How do you explain not being able to write because you feel your posts are not good enough, or do not exactly explain how you exactly feel?
For weeks now I have starred at my screen almost everyday, willing myself to write. I have lots of posts of unfinished stories, experiences and poems. I would start and then either get stuck or just not like the post at all. Nothing seemed post worthy. At some point in time guilt set in – getting weekly notifications from good ol’ WordPress, trying to encourage and inspire me to write, and not being able to meet up with the goal. Then detachment came. I refused to care. Save for a select few who I’m sure wouldn’t notice my absence, Who else was reading the posts? This detachment even applied to reading other blogs – I have tons of unread posts from my favourite blogs 😦
NaPoWriMo came and passed. So did my birthday. And Nigeria’s rise to limelight with Boko Haram and the abducted Chibok school girls. Those were just the major events. I had very strong feelings about some of these things and even had my own opinions to give but why couldn’t I just get them out? I wanted a post where you could see it just like I saw it, and feel it just like I did… maybe a bit more. I wanted that umph, but the more I chased it, the more I got stuck. It was like I was in quicksand.
This angered me. Yes. I became highly annoyed with myself.
While talking with a friend about this, I began to feel that I was probably too consumed with trying to chronicle every event, scene by scene, – as well as my feelings – in vivid color. Did I by concentrating on events, cease to live and then just exist? Maybe by being an observer I failed to become a partaker, which was necessary. If I did not feel anything first, how else was I supposed to describe it? Maybe by doing that, I was missing the mark.
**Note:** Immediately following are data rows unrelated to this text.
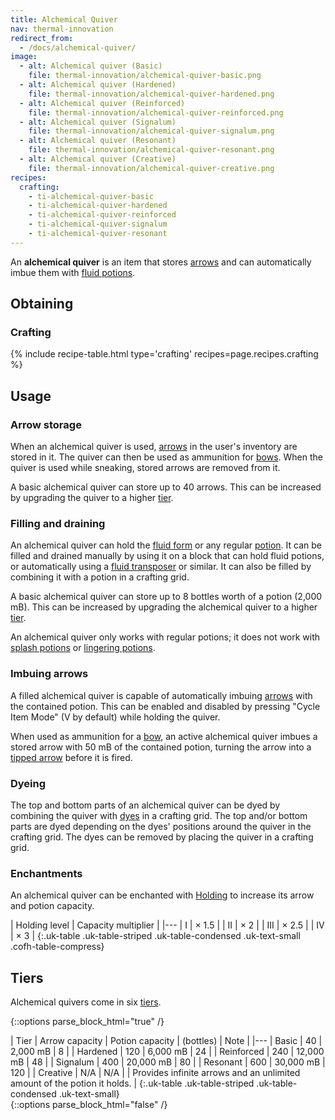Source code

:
 ```yaml
---
title: Alchemical Quiver
nav: thermal-innovation
redirect_from:
  - /docs/alchemical-quiver/
image:
  - alt: Alchemical quiver (Basic)
    file: thermal-innovation/alchemical-quiver-basic.png
  - alt: Alchemical quiver (Hardened)
    file: thermal-innovation/alchemical-quiver-hardened.png
  - alt: Alchemical quiver (Reinforced)
    file: thermal-innovation/alchemical-quiver-reinforced.png
  - alt: Alchemical quiver (Signalum)
    file: thermal-innovation/alchemical-quiver-signalum.png
  - alt: Alchemical quiver (Resonant)
    file: thermal-innovation/alchemical-quiver-resonant.png
  - alt: Alchemical quiver (Creative)
    file: thermal-innovation/alchemical-quiver-creative.png
recipes:
  crafting:
    - ti-alchemical-quiver-basic
    - ti-alchemical-quiver-hardened
    - ti-alchemical-quiver-reinforced
    - ti-alchemical-quiver-signalum
    - ti-alchemical-quiver-resonant
---
```


An **alchemical quiver** is an item that stores
[arrows](https://minecraft.gamepedia.com/Arrows) and can automatically imbue
them with [fluid potions](/docs/thermal-foundation/potion-fluid/).


Obtaining
---------

### Crafting
{% include recipe-table.html type='crafting' recipes=page.recipes.crafting %}


Usage
-----

### Arrow storage
When an alchemical quiver is used,
[arrows](https://minecraft.gamepedia.com/Arrow) in the user's inventory are
stored in it. The quiver can then be used as ammunition for
[bows](https://minecraft.gamepedia.com/Bow). When the quiver is used while
sneaking, stored arrows are removed from it.

A basic alchemical quiver can store up to 40 arrows. This can be increased by
upgrading the quiver to a higher [tier](#tiers).

### Filling and draining
An alchemical quiver can hold the [fluid form](/docs/thermal-foundation/potion-fluid/) or any
regular [potion](https://minecraft.gamepedia.com/Potion). It can be filled and
drained manually by using it on a block that can hold fluid potions, or
automatically using a [fluid transposer](/docs/thermal-expansion/fluid-transposer/) or similar. It
can also be filled by combining it with a potion in a crafting grid.

A basic alchemical quiver can store up to 8 bottles worth of a potion (2,000
mB). This can be increased by upgrading the alchemical quiver to a higher
[tier](#tiers).

An alchemical quiver only works with regular potions; it does not work with
[splash potions](https://minecraft.gamepedia.com/Splash_Potion) or [lingering
potions](https://minecraft.gamepedia.com/Lingering_Potion).

### Imbuing arrows
A filled alchemical quiver is capable of automatically imbuing
[arrows](https://minecraft.gamepedia.com/Arrow) with the contained potion. This
can be enabled and disabled by pressing "Cycle Item Mode" (V by default) while
holding the quiver.

When used as ammunition for a [bow](https://minecraft.gamepedia.com/Bow), an
active alchemical quiver imbues a stored arrow with 50 mB of the contained
potion, turning the arrow into a [tipped
arrow](https://minecraft.gamepedia.com/Tipped_Arrow) before it is fired.

### Dyeing
The top and bottom parts of an alchemical quiver can be dyed by combining the
quiver with [dyes](https://minecraft.gamepedia.com/Dye) in a crafting grid. The
top and/or bottom parts are dyed depending on the dyes' positions around the
quiver in the crafting grid. The dyes can be removed by placing the quiver in a
crafting grid.

### Enchantments
An alchemical quiver can be enchanted with [Holding](/docs/cofh-core-4/holding/) to increase
its arrow and potion capacity.

| Holding level | Capacity multiplier |
|---
| I | × 1.5 |
| II | × 2 |
| III | × 2.5 |
| IV | × 3 |
{:.uk-table .uk-table-striped .uk-table-condensed .uk-text-small .cofh-table-compress}


Tiers
-----

Alchemical quivers come in six [tiers](/docs/thermal-foundation/tiers/).

{::options parse_block_html="true" /}
<div class="uk-overflow-container">
| Tier | Arrow capacity | Potion capacity | (bottles) | Note |
|---
| Basic | 40 | 2,000 mB | 8 |
| Hardened | 120 | 6,000 mB | 24 |
| Reinforced | 240 | 12,000 mB | 48 |
| Signalum | 400 | 20,000 mB | 80 |
| Resonant | 600 | 30,000 mB | 120 |
| Creative | N/A | N/A | | Provides infinite arrows and an unlimited amount of the potion it holds. |
{:.uk-table .uk-table-striped .uk-table-condensed .uk-text-small}
</div>
{::options parse_block_html="false" /}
At the same time I thought, but writers, singers – artistes in general – have to look inward in order to be able to express themselves in a way that others can connect. Is there a word for that? Isn’t that self-absorption on a mild level? Maybe that is where I am now. The phase of looking inward. The problem is that I am stuck there. Or was, now that I am finally able to write something, as feeble as it is. I don’t know.
I’ve missed writing badly. I’ve felt words gnawing and chewing at my insides so much that they hurt and made me miserable. I can only hope I can get past this self-absorbed state (or whatever it is) so I can move on with life.